ロハス・メディカル「リハビリテーションその真実」

 ロハス・メディカルというフリーペーパーがある。「毎月20日発行、首都圏の基幹病院に配置しております。」と宣伝しているので、少なくない患者が目にしていると予想する。
 2008年6月号に、「リハビリテーションその真実」という記事が掲載された。診療報酬改定の荒波にもまれているリハビリテーション医療について、分かりやすく説明がされている。成果主義について触れられている部分を引用する。

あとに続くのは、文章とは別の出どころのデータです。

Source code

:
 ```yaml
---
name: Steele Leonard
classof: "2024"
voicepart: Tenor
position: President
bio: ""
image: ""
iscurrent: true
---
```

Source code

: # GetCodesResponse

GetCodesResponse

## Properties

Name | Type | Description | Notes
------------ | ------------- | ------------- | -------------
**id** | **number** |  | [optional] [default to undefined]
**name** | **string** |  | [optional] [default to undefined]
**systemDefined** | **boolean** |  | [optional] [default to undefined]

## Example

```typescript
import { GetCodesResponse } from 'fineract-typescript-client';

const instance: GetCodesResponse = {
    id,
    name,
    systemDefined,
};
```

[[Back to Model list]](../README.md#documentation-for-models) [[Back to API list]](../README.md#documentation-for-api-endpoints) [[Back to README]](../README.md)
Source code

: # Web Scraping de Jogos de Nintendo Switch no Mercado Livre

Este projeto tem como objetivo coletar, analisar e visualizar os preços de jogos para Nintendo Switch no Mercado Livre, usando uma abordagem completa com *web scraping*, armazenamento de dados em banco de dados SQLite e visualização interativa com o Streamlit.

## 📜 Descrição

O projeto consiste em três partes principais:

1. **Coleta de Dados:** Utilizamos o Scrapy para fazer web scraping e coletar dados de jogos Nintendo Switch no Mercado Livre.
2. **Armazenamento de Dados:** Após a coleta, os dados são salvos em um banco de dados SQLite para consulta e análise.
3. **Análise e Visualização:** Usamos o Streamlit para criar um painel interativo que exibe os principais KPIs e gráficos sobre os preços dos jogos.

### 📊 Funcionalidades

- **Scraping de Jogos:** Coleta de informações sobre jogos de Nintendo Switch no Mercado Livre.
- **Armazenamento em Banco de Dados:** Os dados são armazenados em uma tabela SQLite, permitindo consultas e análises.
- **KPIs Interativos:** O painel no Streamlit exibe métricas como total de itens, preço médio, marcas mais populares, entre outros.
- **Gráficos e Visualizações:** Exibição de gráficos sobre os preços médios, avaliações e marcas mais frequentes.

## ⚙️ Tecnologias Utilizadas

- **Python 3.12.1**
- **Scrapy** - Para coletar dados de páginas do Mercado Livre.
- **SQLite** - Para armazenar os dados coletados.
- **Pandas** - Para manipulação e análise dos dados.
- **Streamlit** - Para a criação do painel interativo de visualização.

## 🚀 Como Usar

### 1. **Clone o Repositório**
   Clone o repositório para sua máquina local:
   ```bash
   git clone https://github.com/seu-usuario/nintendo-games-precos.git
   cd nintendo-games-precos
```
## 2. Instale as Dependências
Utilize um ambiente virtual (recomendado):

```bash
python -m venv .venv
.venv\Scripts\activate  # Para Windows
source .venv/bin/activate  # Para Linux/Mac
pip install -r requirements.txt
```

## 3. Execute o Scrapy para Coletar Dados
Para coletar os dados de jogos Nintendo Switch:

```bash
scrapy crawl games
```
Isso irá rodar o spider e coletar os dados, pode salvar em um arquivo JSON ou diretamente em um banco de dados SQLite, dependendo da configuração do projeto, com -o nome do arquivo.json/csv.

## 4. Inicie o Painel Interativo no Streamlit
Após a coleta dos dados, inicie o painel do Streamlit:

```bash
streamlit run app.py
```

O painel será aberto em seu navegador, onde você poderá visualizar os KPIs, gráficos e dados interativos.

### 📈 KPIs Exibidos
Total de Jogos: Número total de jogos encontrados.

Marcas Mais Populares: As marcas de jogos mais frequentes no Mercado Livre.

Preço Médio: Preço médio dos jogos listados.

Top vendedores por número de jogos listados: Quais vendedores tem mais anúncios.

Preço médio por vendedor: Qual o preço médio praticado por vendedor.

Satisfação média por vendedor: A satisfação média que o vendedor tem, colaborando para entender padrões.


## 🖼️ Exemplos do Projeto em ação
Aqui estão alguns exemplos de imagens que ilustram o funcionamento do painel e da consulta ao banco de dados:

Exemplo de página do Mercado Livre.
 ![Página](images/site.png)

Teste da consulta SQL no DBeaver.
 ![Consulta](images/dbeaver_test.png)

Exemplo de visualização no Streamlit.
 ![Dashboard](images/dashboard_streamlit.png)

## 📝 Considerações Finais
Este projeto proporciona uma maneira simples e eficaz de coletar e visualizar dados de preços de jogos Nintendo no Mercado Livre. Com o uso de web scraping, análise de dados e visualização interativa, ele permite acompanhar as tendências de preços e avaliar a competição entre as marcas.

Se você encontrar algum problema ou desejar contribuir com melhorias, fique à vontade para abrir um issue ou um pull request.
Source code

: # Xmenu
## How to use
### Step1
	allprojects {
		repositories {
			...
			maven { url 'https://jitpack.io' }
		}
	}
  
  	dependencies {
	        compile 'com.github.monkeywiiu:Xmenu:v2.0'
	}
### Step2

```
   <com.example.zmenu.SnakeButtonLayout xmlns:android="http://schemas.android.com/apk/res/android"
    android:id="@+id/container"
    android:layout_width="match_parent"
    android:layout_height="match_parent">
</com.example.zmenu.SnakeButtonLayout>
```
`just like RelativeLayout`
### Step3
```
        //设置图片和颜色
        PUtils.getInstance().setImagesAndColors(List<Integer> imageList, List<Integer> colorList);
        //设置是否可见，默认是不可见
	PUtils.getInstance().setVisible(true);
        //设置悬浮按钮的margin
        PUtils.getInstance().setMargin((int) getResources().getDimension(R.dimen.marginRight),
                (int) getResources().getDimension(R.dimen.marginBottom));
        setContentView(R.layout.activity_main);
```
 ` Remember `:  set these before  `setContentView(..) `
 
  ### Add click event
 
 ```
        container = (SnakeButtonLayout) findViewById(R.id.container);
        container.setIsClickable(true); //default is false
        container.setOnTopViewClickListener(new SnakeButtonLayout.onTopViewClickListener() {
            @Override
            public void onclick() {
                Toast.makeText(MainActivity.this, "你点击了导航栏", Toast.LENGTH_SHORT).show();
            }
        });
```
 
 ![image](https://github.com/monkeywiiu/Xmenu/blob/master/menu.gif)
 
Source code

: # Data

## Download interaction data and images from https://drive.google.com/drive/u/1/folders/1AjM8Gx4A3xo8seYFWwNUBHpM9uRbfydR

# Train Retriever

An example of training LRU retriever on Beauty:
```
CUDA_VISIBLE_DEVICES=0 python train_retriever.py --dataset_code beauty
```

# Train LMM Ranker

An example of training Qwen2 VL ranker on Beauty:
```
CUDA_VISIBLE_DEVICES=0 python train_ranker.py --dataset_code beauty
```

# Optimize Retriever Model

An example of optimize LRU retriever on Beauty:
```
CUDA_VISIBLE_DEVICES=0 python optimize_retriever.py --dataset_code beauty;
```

 ちょっと、たとえ話をします。リハビリを受ける患者さんが、山道から何らかの事情で斜面の下へ滑り落ちてしまった方とすると、リハビリというのは、滑り落ちた方に対して垂らすロープにたとえられます。落ちた方はロープに掴まって体を支え、それを伝って元の山道まで這い上がろうとするわけです。
 這い上がれるかどうかは、ロープの性能で決まるでしょうか?そればかりではありませんね。どのくらい下まで落ちてしまったか(重症度に相当します)によって違いますし、足場が良いか(障害の部位)によっても違いますし、その人自身の体力(回復力)によっても違うでしょう。
 もし多くの人が這い上がれたロープの持ち主には褒美をやろう(入院費アップ)、這い上がれない人の多かったロープの持ち主からはロープを取り上げよう(入院費カット。カツカツの病院は潰れます)と言ったら、這い上がりやすそうな人を選んでロープを垂らすとか、這い上がれなさそうな人には垂らさない、そんな現象が起きるとは考えられないでしょうか。今回の改定は、そういうことです。
 這い上がれない人にロープの必要がないなら構わないのですが、ロープの支えがなかったらズルズル落ち続ける人だって、きっといますよね。


(中略)


 特集冒頭の問いに戻ります。リハビリは、正当な医療行為でしょうか。そうであるなら、今回の診療報酬改定は不当です。そうでないなら、この扱いは当然とも言えます。
 どうかこの問いを他人任せにしないでください。本来これを決めるのは受益者であり費用負担者であり、有権者である私たちです。前回総選挙で皆さんの投票した結果が、現在のリハビリ縮小につながっているのです。


 リハビリテーション医療=ロープというたとえはわかりやすい。障害を持つことは、奈落の底に落ちたような思いを抱かせる。人間としての尊厳を取り戻すために垂らされたロープは、希望と安心につながる大事な命綱である。
 リハビリテーション医療の担い手は着実に育っている。地域格差や技量の違いは残っているが、その気になれば、必要とする患者に確実にサービスを提供できる時代が近づいていた。災害時医療のように、トリアージ(患者選別)をする理由は全くなかった。
 しかし、2006年以降連続して行われた診療報酬改定は、落ちた者はそのまま放置して良いといわんばかりの非情なものとなった。たとえわずかでも回復の可能性があるならば、医療者としては手を差し伸べたいと考える。だが、医療機関の経営を考えば、良くなる可能性が低く自宅退院もできない患者は、回復期リハビリテーション病棟の対象からはずさざるをえなくなった。リハビリテーションの理念は傷つき、ロープの担い手であるリハビリテーション専門職の誇りは砕かれた。厚労省は、質の評価のために今回の改定を実施したと言う。だが、経営主義のまがい物のリハビリテーション医療がはびこるだけになったのが現実ではないか。
 社会保障費削減の嵐の中で、医療ばかりでなく介護分野も崩壊しかけている。いざ、自分が助けを必要とした時に、命綱となる制度がなくなっているかもしれないという現実に、どのくらいの国民が気づいているのだろう。